(Dataset entries)
----
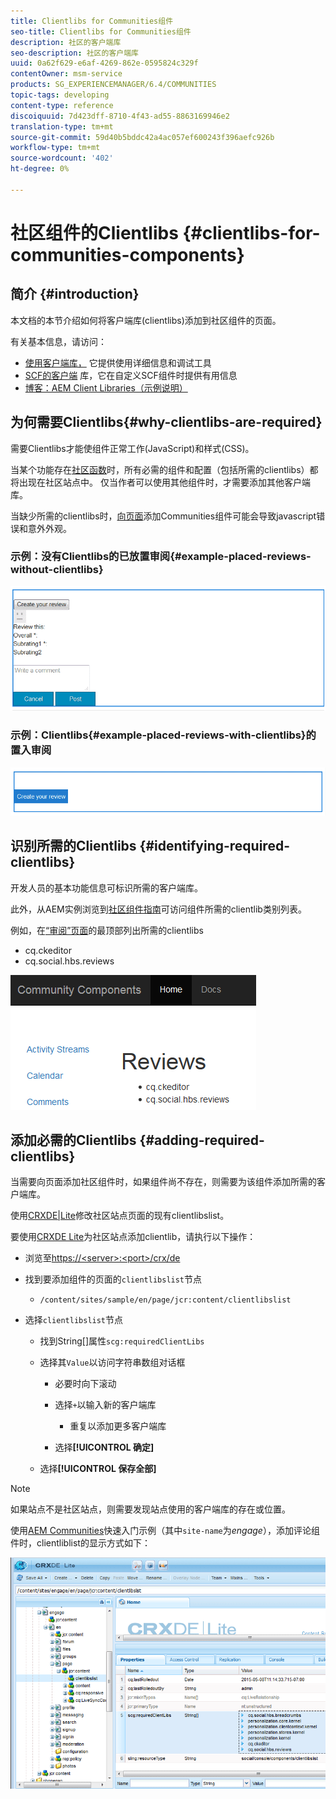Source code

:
 ```yaml
---
title: Clientlibs for Communities组件
seo-title: Clientlibs for Communities组件
description: 社区的客户端库
seo-description: 社区的客户端库
uuid: 0a62f629-e6af-4269-862e-0595824c329f
contentOwner: msm-service
products: SG_EXPERIENCEMANAGER/6.4/COMMUNITIES
topic-tags: developing
content-type: reference
discoiquuid: 7d423dff-8710-4f43-ad55-8863169946e2
translation-type: tm+mt
source-git-commit: 59d40b5bddc42a4ac057ef600243f396aefc926b
workflow-type: tm+mt
source-wordcount: '402'
ht-degree: 0%

---
```



# 社区组件的Clientlibs {#clientlibs-for-communities-components}

## 简介 {#introduction}

本文档的本节介绍如何将客户端库(clientlibs)添加到社区组件的页面。

有关基本信息，请访问：

* [使用客户端库，](../../help/sites-developing/clientlibs.md) 它提供使用详细信息和调试工具
* [SCF的客户端](client-customize.md#clientlibs) 库，它在自定义SCF组件时提供有用信息
* [博客：AEM Client Libraries（示例说明）](https://blogs.adobe.com/experiencedelivers/experience-management/clientlibs-explained-example/)

## 为何需要Clientlibs{#why-clientlibs-are-required}

需要Clientlibs才能使组件正常工作(JavaScript)和样式(CSS)。

当某个功能存在[社区函数](functions.md)时，所有必需的组件和配置（包括所需的clientlibs）都将出现在社区站点中。 仅当作者可以使用其他组件时，才需要添加其他客户端库。

当缺少所需的clientlibs时，[向页面](author-communities.md)添加Communities组件可能会导致javascript错误和意外外观。

### 示例：没有Clientlibs的已放置审阅{#example-placed-reviews-without-clientlibs}

![chlimage_1-244](assets/chlimage_1-244.png)

### 示例：Clientlibs{#example-placed-reviews-with-clientlibs}的置入审阅

![chlimage_1-245](assets/chlimage_1-245.png)

## 识别所需的Clientlibs {#identifying-required-clientlibs}

开发人员的基本功能信息可标识所需的客户端库。

此外，从AEM实例浏览到[社区组件指南](components-guide.md)可访问组件所需的clientlib类别列表。

例如，在[“审阅”页面](http://localhost:4502/content/community-components/en/reviews.html)的最顶部列出所需的clientlibs

* cq.ckeditor
* cq.social.hbs.reviews

![chlimage_1-246](assets/chlimage_1-246.png)

## 添加必需的Clientlibs {#adding-required-clientlibs}

当需要向页面添加社区组件时，如果组件尚不存在，则需要为该组件添加所需的客户端库。

使用[CRXDE|Lite](#using-crxde-lite)修改社区站点页面的现有clientlibslist。

要使用[CRXDE Lite](../../help/sites-developing/developing-with-crxde-lite.md)为社区站点添加clientlib，请执行以下操作：

* 浏览至[https://&lt;server>:&lt;port>/crx/de](http://localhost:4502/crx/de)
* 找到要添加组件的页面的`clientlibslist`节点

   * `/content/sites/sample/en/page/jcr:content/clientlibslist`

* 选择`clientlibslist`节点

   * 找到String[]属性`scg:requiredClientLibs`
   * 选择其`Value`以访问字符串数组对话框

      * 必要时向下滚动
      * 选择`+`以输入新的客户端库

         * 重复以添加更多客户端库
      * 选择&#x200B;**[!UICONTROL 确定]**
   * 选择&#x200B;**[!UICONTROL 保存全部]**



>[!NOTE]
>
>如果站点不是社区站点，则需要发现站点使用的客户端库的存在或位置。

使用[AEM Communities](getting-started.md)快速入门示例（其中`site-name`为&#x200B;*engage*），添加评论组件时，clientliblist的显示方式如下：

![chlimage_1-248](assets/chlimage_1-247.png)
----
**REQUIRED ACTION**. All lines in the entries above that include "Lite" should be found and copied.

**RESPONSE BOX**.
使用[CRXDE|Lite](#using-crxde-lite)修改社区站点页面的现有clientlibslist。
要使用[CRXDE Lite](../../help/sites-developing/developing-with-crxde-lite.md)为社区站点添加clientlib，请执行以下操作：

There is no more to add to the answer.